Navigation, science of directing a craft by determining its position, course, and distance traveled. Navigation is concerned with finding the way to the desired destination, avoiding collisions, conserving fuel, and meeting schedules.
Navigation is derived from the Latin navis (“ship”) and agere (“to drive”). Early mariners who embarked on voyages of exploration gradually developed systematic methods of observing and recording their position, the distances and directions they traveled, the currents of wind and water, and the hazards and havens they encountered. The facts accumulated in their journals made it possible for them to find their way home and for them or their successors to repeat and extend their exploits. Each successful landfall became a signpost along a route that could be retraced and integrated into a growing body of reliable information.

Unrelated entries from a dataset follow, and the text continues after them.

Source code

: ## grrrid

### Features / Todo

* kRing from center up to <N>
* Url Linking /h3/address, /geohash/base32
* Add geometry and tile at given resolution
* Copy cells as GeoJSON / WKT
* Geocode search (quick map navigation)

For these pathfinders, the danger of running into another vessel was negligible, but, as traffic expanded along established routes, collision avoidance became a concern. Emphasis shifted from finding the way to maintaining safe distances between craft moving in various directions at different speeds. Larger ships are easier to see but require more time to change speed or direction. When many ships are in a small area, an evasive action taken to avoid a collision may endanger other ships. This problem has been alleviated near busy seaports by confining incoming and outgoing ships to separate lanes, which are clearly marked and divided by the greatest practical distance. Airplanes travel so fast that, even though two pilots may see one another in time to initiate evasive action, their maneuvers may be nullified if either one incorrectly predicts the other’s move. Ground-based air traffic controllers are charged with the responsibility for assigning aircraft to selected paths that minimize the likelihood of collision. Civil air navigation is profoundly influenced by the requirements of following the instructions of these controllers.
The advent of steam-powered ships during the first half of the 19th century added the problem of minimizing fuel consumption to the navigator’s duties. In particular, beyond a certain safety factor, carrying excess fuel needlessly reduces cargo capacity.
Adherence to a predetermined schedule, a matter of vital importance in space navigation in connection with fuel consumption, has become important in sea and air navigation for a different reason. Today each voyage or flight is a single link in a coordinated network of transport that carries people and goods from any starting place to any chosen destination. The efficient operation of the whole system depends upon assurance that each journey will begin and end at the specified times.
Modern navigation, in short, has to do with a globally integrated transportation system in which each voyage from start to finish is concerned with four basic objectives: staying on course, avoiding collisions, minimizing fuel consumption, and conforming to an established timetable.